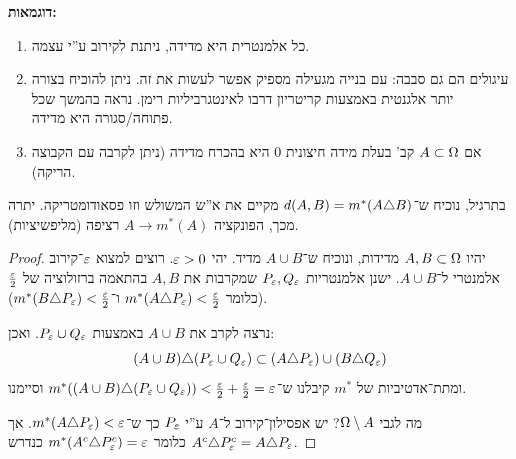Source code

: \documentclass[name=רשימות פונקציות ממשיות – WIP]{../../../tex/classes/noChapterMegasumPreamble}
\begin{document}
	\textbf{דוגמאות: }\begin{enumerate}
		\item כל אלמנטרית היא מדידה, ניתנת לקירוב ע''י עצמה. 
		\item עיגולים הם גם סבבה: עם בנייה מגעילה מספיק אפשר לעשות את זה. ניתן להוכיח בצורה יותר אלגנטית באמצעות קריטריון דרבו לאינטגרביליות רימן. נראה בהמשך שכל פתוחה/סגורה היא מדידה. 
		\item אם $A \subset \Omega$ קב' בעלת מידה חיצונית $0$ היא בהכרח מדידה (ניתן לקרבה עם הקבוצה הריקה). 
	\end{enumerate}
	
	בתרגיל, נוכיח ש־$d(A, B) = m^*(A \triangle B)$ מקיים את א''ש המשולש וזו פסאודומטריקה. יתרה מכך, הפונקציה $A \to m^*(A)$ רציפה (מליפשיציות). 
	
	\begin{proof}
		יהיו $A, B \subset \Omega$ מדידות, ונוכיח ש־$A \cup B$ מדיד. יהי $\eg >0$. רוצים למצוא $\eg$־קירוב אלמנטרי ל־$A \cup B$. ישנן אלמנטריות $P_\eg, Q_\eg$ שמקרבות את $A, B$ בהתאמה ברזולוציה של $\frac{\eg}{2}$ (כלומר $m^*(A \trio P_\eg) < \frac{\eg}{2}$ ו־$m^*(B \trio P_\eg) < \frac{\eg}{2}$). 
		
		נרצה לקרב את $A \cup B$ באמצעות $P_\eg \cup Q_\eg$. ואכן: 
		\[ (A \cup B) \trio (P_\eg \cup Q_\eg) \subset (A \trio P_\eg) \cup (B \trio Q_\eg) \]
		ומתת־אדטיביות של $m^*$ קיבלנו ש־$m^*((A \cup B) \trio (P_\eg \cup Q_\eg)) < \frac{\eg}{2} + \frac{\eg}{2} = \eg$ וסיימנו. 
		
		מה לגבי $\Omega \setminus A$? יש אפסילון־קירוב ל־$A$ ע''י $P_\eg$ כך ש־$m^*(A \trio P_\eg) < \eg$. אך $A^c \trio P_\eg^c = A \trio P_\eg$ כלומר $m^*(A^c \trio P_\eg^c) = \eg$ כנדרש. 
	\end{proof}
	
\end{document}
--
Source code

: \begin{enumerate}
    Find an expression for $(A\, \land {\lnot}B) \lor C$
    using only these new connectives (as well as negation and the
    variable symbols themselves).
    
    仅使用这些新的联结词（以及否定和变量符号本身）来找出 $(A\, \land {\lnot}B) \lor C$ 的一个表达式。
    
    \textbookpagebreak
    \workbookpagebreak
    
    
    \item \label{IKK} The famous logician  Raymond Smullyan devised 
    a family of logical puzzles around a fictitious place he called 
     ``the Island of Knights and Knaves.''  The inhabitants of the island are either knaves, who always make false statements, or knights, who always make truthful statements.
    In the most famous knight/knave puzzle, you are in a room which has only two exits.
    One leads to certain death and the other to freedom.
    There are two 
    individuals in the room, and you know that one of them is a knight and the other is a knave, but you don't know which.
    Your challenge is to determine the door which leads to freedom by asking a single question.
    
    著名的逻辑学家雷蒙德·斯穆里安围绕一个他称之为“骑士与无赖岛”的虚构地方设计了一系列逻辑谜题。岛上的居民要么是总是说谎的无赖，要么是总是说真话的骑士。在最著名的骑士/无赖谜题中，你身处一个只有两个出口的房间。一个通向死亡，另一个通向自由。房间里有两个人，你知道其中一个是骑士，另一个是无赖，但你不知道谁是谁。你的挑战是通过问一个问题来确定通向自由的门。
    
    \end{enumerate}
* * *
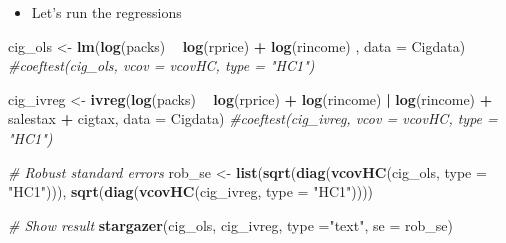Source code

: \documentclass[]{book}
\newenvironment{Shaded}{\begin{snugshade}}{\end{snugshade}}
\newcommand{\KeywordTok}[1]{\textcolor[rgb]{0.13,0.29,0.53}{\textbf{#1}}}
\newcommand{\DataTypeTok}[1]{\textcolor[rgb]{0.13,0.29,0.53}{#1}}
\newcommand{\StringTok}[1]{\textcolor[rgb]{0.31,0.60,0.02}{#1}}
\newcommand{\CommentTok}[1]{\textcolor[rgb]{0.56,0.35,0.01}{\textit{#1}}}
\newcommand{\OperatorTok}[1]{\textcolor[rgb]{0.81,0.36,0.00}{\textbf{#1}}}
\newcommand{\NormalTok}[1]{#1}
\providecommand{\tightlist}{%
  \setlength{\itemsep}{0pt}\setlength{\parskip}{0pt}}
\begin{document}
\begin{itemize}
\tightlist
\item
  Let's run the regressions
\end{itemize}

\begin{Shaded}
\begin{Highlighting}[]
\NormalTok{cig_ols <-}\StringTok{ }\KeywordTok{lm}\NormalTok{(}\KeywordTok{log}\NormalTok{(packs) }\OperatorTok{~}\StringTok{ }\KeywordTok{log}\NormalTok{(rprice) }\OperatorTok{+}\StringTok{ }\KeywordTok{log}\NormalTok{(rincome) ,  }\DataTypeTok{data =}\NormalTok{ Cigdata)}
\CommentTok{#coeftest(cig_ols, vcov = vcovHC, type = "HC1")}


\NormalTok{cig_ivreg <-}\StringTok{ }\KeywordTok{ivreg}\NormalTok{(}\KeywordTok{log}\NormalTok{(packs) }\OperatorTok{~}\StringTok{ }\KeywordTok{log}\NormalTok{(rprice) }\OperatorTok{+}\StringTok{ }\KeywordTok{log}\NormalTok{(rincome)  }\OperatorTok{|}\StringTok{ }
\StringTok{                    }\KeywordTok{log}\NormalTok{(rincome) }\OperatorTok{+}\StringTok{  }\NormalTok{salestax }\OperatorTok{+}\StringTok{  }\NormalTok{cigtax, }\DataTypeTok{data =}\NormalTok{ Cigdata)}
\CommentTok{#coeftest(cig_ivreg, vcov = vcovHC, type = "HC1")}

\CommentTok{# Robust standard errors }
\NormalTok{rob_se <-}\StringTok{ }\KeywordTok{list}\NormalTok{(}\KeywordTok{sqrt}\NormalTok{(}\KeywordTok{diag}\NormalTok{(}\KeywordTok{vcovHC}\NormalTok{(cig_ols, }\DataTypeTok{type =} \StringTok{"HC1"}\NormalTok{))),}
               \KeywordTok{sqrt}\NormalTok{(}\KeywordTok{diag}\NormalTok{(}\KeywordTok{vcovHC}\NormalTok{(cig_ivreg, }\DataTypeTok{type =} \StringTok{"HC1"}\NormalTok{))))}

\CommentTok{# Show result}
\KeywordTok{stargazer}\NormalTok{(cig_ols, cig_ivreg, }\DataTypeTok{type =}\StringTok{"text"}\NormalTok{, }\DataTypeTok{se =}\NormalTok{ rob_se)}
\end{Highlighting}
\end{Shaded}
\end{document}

### EXERCISE OBJECTIVE
What lines in the material above hold the word "OperatorTok"? Pull them out.

### ANSWER TO THIS EXERCISE
\newcommand{\OperatorTok}[1]{\textcolor[rgb]{0.81,0.36,0.00}{\textbf{#1}}}
\NormalTok{cig_ols <-}\StringTok{ }\KeywordTok{lm}\NormalTok{(}\KeywordTok{log}\NormalTok{(packs) }\OperatorTok{~}\StringTok{ }\KeywordTok{log}\NormalTok{(rprice) }\OperatorTok{+}\StringTok{ }\KeywordTok{log}\NormalTok{(rincome) ,  }\DataTypeTok{data =}\NormalTok{ Cigdata)}
\NormalTok{cig_ivreg <-}\StringTok{ }\KeywordTok{ivreg}\NormalTok{(}\KeywordTok{log}\NormalTok{(packs) }\OperatorTok{~}\StringTok{ }\KeywordTok{log}\NormalTok{(rprice) }\OperatorTok{+}\StringTok{ }\KeywordTok{log}\NormalTok{(rincome)  }\OperatorTok{|}\StringTok{ }
\StringTok{                    }\KeywordTok{log}\NormalTok{(rincome) }\OperatorTok{+}\StringTok{  }\NormalTok{salestax }\OperatorTok{+}\StringTok{  }\NormalTok{cigtax, }\DataTypeTok{data =}\NormalTok{ Cigdata)}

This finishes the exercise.